I've been house hacking for almost 4 years in 2 different single family homes. I've essentially been living for free or very cheap now for these years. I have definitely piled up some equity in both houses and currently now rent out my 1st house hack to a family who are great tenants so that first 2 year house hack was a great success. I now live in one and starting to get tired of living with and recruiting "random" people to rent out rooms. People coming and going, using my $700-800 / room offering to stay here to live cheaply in either a housing transition, summer internship, job transition, etc. I feel like it doesn't get talked about much that it's not easy to recruit people who are clean, quiet, don't complain much, fridge space, cooking space, parking, utility usage, etc. I'm 27 now and itching to just get my own living space. House hacking is a great way to start in investing but I feel like I want/deserve to reap the benefits of my 4 year sacrifice and get my own living space but not renting. Ideally find a duplex or triplex and still house hack but just have my own space. I don't make much at my W-2 so honestly would be hard to qualify for a good duplex in a nice area. Most of the duplex's I'm seeing are in rough neighborhoods or very old and run down from tired landlords.
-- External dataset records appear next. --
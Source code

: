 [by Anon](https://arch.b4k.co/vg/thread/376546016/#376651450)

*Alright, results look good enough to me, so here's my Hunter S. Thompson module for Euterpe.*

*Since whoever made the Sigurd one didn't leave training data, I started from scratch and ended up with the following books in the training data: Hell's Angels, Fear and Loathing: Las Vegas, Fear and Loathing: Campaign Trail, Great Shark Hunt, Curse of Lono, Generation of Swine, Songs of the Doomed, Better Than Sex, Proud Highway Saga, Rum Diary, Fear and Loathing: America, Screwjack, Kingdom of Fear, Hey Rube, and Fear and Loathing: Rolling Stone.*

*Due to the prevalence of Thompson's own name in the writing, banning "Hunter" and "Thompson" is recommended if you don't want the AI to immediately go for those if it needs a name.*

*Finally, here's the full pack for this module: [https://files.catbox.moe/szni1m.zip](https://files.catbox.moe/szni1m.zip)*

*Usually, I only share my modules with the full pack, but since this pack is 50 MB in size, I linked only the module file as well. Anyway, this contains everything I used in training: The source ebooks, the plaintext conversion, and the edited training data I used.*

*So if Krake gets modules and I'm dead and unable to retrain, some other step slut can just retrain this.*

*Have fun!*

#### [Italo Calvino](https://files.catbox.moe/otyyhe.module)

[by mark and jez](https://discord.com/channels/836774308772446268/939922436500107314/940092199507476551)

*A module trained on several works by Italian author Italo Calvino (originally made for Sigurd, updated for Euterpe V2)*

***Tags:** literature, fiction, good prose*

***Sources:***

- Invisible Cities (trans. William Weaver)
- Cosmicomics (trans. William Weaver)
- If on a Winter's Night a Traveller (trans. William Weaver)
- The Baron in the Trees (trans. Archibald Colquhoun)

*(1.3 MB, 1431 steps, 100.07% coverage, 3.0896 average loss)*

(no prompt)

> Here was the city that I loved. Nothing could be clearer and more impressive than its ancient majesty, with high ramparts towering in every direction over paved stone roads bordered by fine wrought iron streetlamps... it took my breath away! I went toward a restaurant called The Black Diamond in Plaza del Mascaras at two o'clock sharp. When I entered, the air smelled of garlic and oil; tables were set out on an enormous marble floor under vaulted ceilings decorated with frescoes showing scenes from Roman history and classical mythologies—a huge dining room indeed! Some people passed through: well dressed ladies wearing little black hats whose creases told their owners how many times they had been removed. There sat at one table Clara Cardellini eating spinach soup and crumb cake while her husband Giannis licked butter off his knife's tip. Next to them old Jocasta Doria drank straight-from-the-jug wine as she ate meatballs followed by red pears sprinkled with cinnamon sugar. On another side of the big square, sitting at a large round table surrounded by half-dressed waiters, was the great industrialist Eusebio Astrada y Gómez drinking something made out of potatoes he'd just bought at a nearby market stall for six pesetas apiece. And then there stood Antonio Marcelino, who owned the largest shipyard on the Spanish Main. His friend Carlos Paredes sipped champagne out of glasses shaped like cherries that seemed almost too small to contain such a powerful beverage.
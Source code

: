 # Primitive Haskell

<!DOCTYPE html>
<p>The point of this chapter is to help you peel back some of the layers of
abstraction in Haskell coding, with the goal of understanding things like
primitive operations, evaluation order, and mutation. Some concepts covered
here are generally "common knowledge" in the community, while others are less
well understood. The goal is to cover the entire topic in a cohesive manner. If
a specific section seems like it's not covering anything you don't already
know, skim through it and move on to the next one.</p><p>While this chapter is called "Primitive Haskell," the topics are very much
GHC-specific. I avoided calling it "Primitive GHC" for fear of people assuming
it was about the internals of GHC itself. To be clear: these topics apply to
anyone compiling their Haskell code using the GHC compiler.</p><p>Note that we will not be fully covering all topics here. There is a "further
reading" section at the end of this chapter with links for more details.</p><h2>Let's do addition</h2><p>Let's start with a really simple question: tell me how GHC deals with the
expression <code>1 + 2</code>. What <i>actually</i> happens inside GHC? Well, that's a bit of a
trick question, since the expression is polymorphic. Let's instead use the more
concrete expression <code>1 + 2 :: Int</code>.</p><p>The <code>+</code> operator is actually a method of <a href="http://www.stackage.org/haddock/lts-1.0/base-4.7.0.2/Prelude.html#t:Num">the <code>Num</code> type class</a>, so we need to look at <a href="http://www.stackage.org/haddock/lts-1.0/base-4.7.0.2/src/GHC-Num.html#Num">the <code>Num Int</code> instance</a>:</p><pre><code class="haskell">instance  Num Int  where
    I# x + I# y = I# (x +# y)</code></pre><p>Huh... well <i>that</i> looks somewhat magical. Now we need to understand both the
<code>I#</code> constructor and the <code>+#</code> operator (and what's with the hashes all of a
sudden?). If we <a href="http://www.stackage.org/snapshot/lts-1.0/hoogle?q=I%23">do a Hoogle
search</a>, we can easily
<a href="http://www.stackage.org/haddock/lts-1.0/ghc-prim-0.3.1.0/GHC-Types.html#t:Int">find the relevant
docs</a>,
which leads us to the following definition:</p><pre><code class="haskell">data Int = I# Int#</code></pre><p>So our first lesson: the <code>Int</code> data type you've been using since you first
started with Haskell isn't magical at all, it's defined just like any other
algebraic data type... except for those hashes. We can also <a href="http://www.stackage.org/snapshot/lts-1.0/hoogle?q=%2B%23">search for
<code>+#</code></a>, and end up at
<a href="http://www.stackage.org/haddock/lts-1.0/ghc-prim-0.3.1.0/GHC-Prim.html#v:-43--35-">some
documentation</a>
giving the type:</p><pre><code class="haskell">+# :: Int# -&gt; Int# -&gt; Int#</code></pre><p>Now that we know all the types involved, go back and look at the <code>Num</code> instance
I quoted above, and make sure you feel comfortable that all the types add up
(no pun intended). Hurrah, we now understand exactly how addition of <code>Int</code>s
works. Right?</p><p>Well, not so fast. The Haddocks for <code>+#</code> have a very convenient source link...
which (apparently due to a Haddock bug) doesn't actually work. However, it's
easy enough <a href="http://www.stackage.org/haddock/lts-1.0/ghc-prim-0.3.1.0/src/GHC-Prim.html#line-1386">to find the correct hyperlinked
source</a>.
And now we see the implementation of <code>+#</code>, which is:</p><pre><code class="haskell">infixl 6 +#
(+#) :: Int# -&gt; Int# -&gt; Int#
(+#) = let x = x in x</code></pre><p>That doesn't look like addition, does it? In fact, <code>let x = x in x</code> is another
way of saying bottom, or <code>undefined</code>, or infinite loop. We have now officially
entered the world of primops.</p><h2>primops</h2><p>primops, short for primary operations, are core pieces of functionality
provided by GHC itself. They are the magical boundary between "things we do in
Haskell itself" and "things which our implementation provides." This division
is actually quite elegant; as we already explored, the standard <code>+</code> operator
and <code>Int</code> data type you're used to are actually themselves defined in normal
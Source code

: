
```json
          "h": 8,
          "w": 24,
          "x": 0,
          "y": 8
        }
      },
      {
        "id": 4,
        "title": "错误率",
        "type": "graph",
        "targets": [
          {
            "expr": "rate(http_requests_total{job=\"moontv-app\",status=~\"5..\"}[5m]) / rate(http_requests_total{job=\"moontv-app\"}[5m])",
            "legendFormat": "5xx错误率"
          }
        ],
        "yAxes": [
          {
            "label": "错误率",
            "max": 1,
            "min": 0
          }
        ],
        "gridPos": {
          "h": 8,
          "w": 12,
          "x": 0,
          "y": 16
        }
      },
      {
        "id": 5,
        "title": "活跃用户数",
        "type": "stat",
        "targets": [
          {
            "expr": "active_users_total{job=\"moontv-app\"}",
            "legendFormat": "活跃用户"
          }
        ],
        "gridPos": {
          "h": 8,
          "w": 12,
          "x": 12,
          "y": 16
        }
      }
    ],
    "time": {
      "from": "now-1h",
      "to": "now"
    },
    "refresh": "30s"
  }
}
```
I've thought about the idea of even buying a SFH and building an ADU on it but need to find a property with enough land to be approved from a zoning/setback standpoint and then would need to find how to finance the ADU build.

Regardless has anyone been in a similar situation where they've felt "burnt out" with house hacking? When did you decide that you've done your time with co-living and eventually just bought your own living space?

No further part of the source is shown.